But even in the best of times, there were too few options to
adequately address addiction crisis or mental health needs, and even if there
were more facilities and programs, it is doubtful that the people who need it
most would have the insurance to cover treatment or the money to pay for it-
which brings us back to the local level and local solutions.

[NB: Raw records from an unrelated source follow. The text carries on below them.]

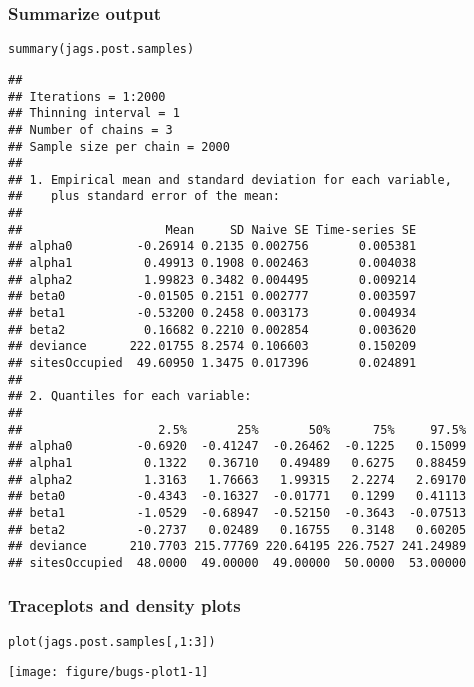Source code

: \documentclass[color=usenames,dvipsnames]{beamer}\usepackage[]{graphicx}\usepackage[]{xcolor}
\makeatletter
\newcommand{\hlnum}[1]{\textcolor[rgb]{0.69,0.494,0}{#1}}%
\newcommand{\hlopt}[1]{\textcolor[rgb]{0,0,0}{#1}}%
\newcommand{\hlstd}[1]{\textcolor[rgb]{0,0,0}{#1}}%
\newcommand{\hlkwd}[1]{\textcolor[rgb]{0.004,0.004,0.506}{#1}}%
\newenvironment{kframe}{%
 \def\at@end@of@kframe{}%
 \ifinner\ifhmode%
  \def\at@end@of@kframe{\end{minipage}}%
  \begin{minipage}{\columnwidth}%
 \fi\fi%
 \def\FrameCommand##1{\hskip\@totalleftmargin \hskip-\fboxsep
 \colorbox{shadecolor}{##1}\hskip-\fboxsep
     \hskip-\linewidth \hskip-\@totalleftmargin \hskip\columnwidth}%
 \MakeFramed {\advance\hsize-\width
   \@totalleftmargin\z@ \linewidth\hsize
   \@setminipage}}%
 {\par\unskip\endMakeFramed%
 \at@end@of@kframe}
\newenvironment{knitrout}{}{} %
\makeatother
\begin{document}
\begin{frame}[fragile]
  \frametitle{Summarize output}
\begin{knitrout}\tiny
{}\color{fgcolor}\begin{kframe}
\begin{alltt}
\hlkwd{summary}\hlstd{(jags.post.samples)}
\end{alltt}
\begin{verbatim}
## 
## Iterations = 1:2000
## Thinning interval = 1 
## Number of chains = 3 
## Sample size per chain = 2000 
## 
## 1. Empirical mean and standard deviation for each variable,
##    plus standard error of the mean:
## 
##                    Mean     SD Naive SE Time-series SE
## alpha0         -0.26914 0.2135 0.002756       0.005381
## alpha1          0.49913 0.1908 0.002463       0.004038
## alpha2          1.99823 0.3482 0.004495       0.009214
## beta0          -0.01505 0.2151 0.002777       0.003597
## beta1          -0.53200 0.2458 0.003173       0.004934
## beta2           0.16682 0.2210 0.002854       0.003620
## deviance      222.01755 8.2574 0.106603       0.150209
## sitesOccupied  49.60950 1.3475 0.017396       0.024891
## 
## 2. Quantiles for each variable:
## 
##                   2.5%       25%       50%      75%     97.5%
## alpha0         -0.6920  -0.41247  -0.26462  -0.1225   0.15099
## alpha1          0.1322   0.36710   0.49489   0.6275   0.88459
## alpha2          1.3163   1.76663   1.99315   2.2274   2.69170
## beta0          -0.4343  -0.16327  -0.01771   0.1299   0.41113
## beta1          -1.0529  -0.68947  -0.52150  -0.3643  -0.07513
## beta2          -0.2737   0.02489   0.16755   0.3148   0.60205
## deviance      210.7703 215.77769 220.64195 226.7527 241.24989
## sitesOccupied  48.0000  49.00000  49.00000  50.0000  53.00000
\end{verbatim}
\end{kframe}
\end{knitrout}
\end{frame}




\begin{frame}[fragile]
  \frametitle{Traceplots and density plots}
\begin{knitrout}\footnotesize
{}\color{fgcolor}\begin{kframe}
\begin{alltt}
\hlkwd{plot}\hlstd{(jags.post.samples[,}\hlnum{1}\hlopt{:}\hlnum{3}\hlstd{])}
\end{alltt}
\end{kframe}

{\centering \texttt{[image: figure/bugs-plot1-1]} 

}


\end{knitrout}
\end{frame}
\end{document}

A recent piece by freelance journalist Sam Quinones in the NY
Times talked about a unique approach taking place in Kentucky at the Kenton
County Detention Center; namely a unit in the jail providing longer term
treatment for addiction.
The thinking there is that new treatment centers are more
difficult and expensive to build and with insurance and funding for treatment
that much harder to come by given the posture of the administration in DC,
jails are the point of contact and the intersection for the addicted and the
one place where it’s possible to provide a less expensive approach to the
crisis.
This thinking makes sense. A significant number of those
being arrested are addicts and the idea is to use jail, which is the common
landing spot, as the foundation for treatment rather than punishment. This is
wall-to-wall treatment, just as it would be in an inpatient setting.

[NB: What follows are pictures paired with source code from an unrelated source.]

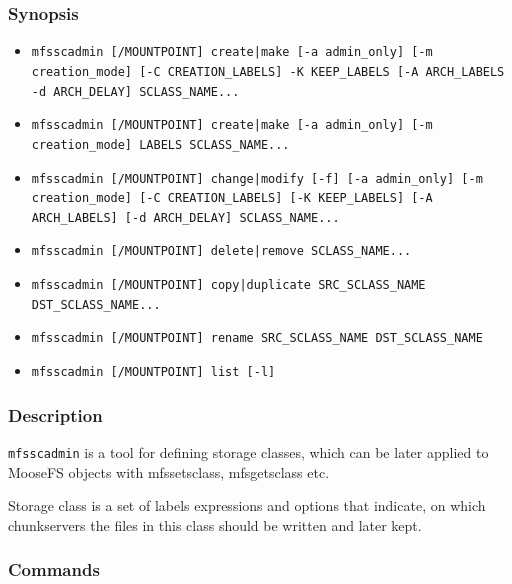 \documentclass[a4paper,11pt,english]{report}
\def\code#1{\texttt{#1}}
\begin{document}
				\subsubsection{Synopsis}
				
					\begin{itemize}
						\item \code{mfsscadmin [/MOUNTPOINT] create|make [-a admin\_only] [-m creation\_mode] [-C CREATION\_LABELS] -K KEEP\_LABELS [-A ARCH\_LABELS -d ARCH\_DELAY] SCLASS\_NAME...}
						\item \code{mfsscadmin [/MOUNTPOINT] create|make [-a admin\_only] [-m creation\_mode] LABELS SCLASS\_NAME...}
						\item \code{mfsscadmin [/MOUNTPOINT] change|modify [-f] [-a admin\_only] [-m creation\_mode] [-C CREATION\_LABELS] [-K KEEP\_LABELS] [-A ARCH\_LABELS] [-d ARCH\_DELAY] SCLASS\_NAME...}
						\item \code{mfsscadmin [/MOUNTPOINT] delete|remove SCLASS\_NAME...}
						\item \code{mfsscadmin [/MOUNTPOINT] copy|duplicate SRC\_SCLASS\_NAME DST\_SCLASS\_NAME...}
						\item \code{mfsscadmin [/MOUNTPOINT] rename SRC\_SCLASS\_NAME DST\_SCLASS\_NAME}
						\item \code{mfsscadmin [/MOUNTPOINT] list [-l]}
					\end{itemize}
					
				\subsubsection{Description}
					
					\code{mfsscadmin} is a tool for defining storage classes, which can be later applied to MooseFS objects with mfssetsclass, mfsgetsclass etc.
					
					Storage class is a set of labels expressions and options that indicate, on which chunkservers the files in this class should be written and later kept.
				
				\subsubsection{Commands}
					
\end{document}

The idea is that this type of intervention, taking place at
the jail level, may well be the thing to keep an inmate whose primary issue is
addiction, with or without mental health issues, from graduating up to the level
of state prison time.
As we get set to embark on building a new county jail
facility, why not take this as an opportunity to “design in” this approach to
treatment for those whose primary problem is addiction? This opportunity comes
just as we’re getting the initial results on bail reform and that has
implications.
Recall that statewide, with bail reform in place, the jail
population has declined by roughly 20%. Here in the Cumberland-Gloucester-Salem
area, jail populations have dropped by 6%, 39% and 45% respectively. Why not
use that freed-up capacity in other ways?
In the Kentucky program, there is instruction on
criminal-addictive thinking, 12-step programs, overdose resuscitation training,
physical exercise, counseling, prayer and meditation, inmate self-governance,
extensive writing assignments, GED classes, and beds made military style.
As the article points out, recovery is messy. In follow-up visits
one year out on 339 inmates who went through the program, 70% were NOT
incarcerated, 68% were employed, 86% had housing, and 50% reported
significantly less drug use.
I think we can all agree that with $800k a year in repairs
and maintenance on the current jail, we need a new facility. Using this as a
springboard, and in light of the 7 suicides that took place in the jail in
recent years, baking treatment for addiction and mental health services into this
cake is a discussion worth having.
Since we’re not going to arrest our way out of this crisis,
let’s try a new model- in a new facility- that appears to work.